Christian Fennesz is a veteran artist in the 'art ambient' scene, creating texturally exact and melodically expressive works, most often with a combination of guitar, piano and electronic processing.  OZmotic is less familiar to me, an Italian soundscape duo comprised of a soprano sax player and a percussionist, who both utilize electronic processing.

Their debut collaboration "AirEffect" is a kind of eerie, understated electronic downtempo with a stagnant swamp vibe.  Sluggish, dissonant solos from various instruments waft like sickly smoke across a fogged landscape.  The sounds they've created represent a marriage of musique concrete, glitch electronic, field recordings and instrumental improvisation.
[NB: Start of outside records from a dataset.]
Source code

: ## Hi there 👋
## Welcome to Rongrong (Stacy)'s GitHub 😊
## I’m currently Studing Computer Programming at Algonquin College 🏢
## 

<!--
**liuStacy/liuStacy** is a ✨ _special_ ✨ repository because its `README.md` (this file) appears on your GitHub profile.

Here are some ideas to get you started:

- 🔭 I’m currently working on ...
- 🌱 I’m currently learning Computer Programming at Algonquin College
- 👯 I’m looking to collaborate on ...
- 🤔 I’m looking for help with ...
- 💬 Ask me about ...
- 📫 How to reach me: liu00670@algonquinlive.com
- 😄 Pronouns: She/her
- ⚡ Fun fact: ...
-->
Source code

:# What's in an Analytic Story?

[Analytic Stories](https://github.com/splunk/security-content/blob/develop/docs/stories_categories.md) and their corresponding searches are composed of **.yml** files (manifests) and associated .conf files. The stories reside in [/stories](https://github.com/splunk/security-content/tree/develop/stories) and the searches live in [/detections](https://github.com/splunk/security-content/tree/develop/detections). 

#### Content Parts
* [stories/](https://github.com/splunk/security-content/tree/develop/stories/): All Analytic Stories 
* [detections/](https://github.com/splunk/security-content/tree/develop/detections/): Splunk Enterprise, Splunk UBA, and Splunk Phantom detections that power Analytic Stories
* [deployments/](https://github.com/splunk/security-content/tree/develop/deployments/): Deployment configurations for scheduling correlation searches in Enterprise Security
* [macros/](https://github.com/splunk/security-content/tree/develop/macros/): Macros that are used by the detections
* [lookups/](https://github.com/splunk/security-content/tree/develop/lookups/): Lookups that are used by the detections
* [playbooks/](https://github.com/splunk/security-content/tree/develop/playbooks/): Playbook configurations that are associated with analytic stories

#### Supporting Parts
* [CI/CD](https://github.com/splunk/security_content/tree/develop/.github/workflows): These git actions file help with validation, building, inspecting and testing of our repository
The mood is often lonely, desolate or unsettled, but without an immediate urgency.  There is an ever-present soft white wind, which gives a sense of cold.  The sound has an uneventful serenity that draws the listener into its minute details, which are myriad.  Certainly, this is a greatly more complex and layered soundscape than is found on most Fennesz solo recordings, with field recordings tucked into every crevice and corner, from metallic creaks to tiny droplets.

Fennesz' guitar is present but greatly restrained, contributing a vintage noir feeling with dirty blues chords, most often quavering and muffled, but occasionally erupting into something like a shred, such as on the track "Run to Ruin".  This track is not unlike something from Robert Rich's "Seven Veils", which similarly incorporated wailing distorted guitars into an ambient sound environment.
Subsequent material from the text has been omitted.